It’s important to note Watts’ specific mention of consumer debt, such as credit cards. Even if they differ on the save/debt pay-down question, most financial pros don’t include mortgages in the pay-down first directive. Not only are mortgage interest rates hovering at historic lows, but, with few limitations, interest on mortgage loans is fully tax deductible.

The case for saving

There are circumstances when an emphasis on setting money aside first makes sense. Perhaps the most enticing option involves workplace retirement savings programs, such as 401ks and, for public sector employees, 403b plans.

The case boils down to a series of advantages. First, with workplace savings programs, funds are withdrawn before they’re considered employee income, which provides a return via tax savings. Prioritizing savings becomes all the more attractive if there’s an employer match added on.

And, with so many Americans facing retirement with inadequate savings, ramping up your own retirement program as much as possible can make debt paydown less of an immediate necessity — or, by the same token, more viable.

“In many cases, the employer matches, which may help give the employee a significant first year rate of return on their contribution,” said P. Jeffrey Christakos of Westfield Wealth Management. “The investment grows tax deferred and there is an initial tax deduction for the contribution. The tax savings can be used to increase the contribution or be applied to a debt payment.”

The choice

If the decision between saving and debt paydown seems irreconcilable, there’s always the option of doing both at the same time. As Portland, Oregon, financial planner Glen Clemans explained, exclusive focus on debt paydown can rob investors of years of valuable retirement savings compounding.

“There are folks who say that you should not be putting any money into retirement until you are out of debt, but I disagree,” he said. “If a person has a plan at work with a match, I generally recommend that they do the matching amount, even if they have debt. Then, I focus on high interest consumer debt first and rank the various items in order of the interest rate. I help them come up with a plan to pay off the debt in a reasonable period of time, depending on income and the level of debt.”

Don’t ignore psychological factors in whatever decisions you make.
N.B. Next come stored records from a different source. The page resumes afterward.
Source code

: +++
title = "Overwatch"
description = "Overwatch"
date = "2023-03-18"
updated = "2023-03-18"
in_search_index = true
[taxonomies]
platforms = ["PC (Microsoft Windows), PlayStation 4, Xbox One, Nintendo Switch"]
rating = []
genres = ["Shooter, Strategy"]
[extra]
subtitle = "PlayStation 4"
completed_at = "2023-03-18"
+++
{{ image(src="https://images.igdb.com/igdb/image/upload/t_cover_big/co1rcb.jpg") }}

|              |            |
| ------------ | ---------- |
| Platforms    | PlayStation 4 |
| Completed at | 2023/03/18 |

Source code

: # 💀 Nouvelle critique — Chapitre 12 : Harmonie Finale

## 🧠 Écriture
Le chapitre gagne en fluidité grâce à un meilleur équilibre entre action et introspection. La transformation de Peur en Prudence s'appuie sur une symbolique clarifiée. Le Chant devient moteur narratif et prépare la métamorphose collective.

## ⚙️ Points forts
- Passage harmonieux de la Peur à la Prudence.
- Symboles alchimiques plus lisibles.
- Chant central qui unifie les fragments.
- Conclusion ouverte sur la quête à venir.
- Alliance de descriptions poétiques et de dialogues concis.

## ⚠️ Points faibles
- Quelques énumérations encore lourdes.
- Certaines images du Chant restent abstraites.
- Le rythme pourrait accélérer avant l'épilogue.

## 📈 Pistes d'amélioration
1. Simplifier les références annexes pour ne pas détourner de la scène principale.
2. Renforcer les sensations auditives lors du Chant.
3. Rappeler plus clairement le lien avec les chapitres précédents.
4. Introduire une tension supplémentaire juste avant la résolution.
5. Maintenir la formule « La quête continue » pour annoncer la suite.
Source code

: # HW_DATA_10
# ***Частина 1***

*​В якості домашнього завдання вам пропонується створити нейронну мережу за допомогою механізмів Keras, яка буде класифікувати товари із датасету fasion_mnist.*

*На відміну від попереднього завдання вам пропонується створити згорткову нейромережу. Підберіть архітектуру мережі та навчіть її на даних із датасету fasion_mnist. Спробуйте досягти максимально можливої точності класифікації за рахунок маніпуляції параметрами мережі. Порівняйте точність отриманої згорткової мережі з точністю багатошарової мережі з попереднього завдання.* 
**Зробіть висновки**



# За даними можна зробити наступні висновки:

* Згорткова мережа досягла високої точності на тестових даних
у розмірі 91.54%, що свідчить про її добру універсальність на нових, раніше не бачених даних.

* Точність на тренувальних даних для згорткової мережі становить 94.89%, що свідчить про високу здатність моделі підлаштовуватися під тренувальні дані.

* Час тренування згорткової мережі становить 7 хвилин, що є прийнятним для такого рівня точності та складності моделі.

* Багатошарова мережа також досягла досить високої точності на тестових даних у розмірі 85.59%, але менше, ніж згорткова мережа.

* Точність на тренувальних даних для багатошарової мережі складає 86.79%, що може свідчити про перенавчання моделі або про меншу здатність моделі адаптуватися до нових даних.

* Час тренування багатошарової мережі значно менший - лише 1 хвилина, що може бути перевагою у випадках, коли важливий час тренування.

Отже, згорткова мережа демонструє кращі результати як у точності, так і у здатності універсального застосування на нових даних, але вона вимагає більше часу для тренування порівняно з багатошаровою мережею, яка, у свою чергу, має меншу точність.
For many, paying down debt is almost liberating in its appeal. Others — perhaps wary of coming up short financially in retirement — may prefer a greater emphasis on saving.

Still, it never hurts to run some numbers to gain an empirical view of which option offers the most bang for the buck. Here’s one online calculator that allows you to do just that.

“A helpful framework for determining the best course of action is to use the science and art framework, which is simply to run the numbers to see what the math says you should do,” said Cosgriff. “Then work on determining what your personal preferences are. Do you hate debt, even if it’s a super low interest rate? Try to find the middle ground behind balancing what the math says you should do and your personal preferences.”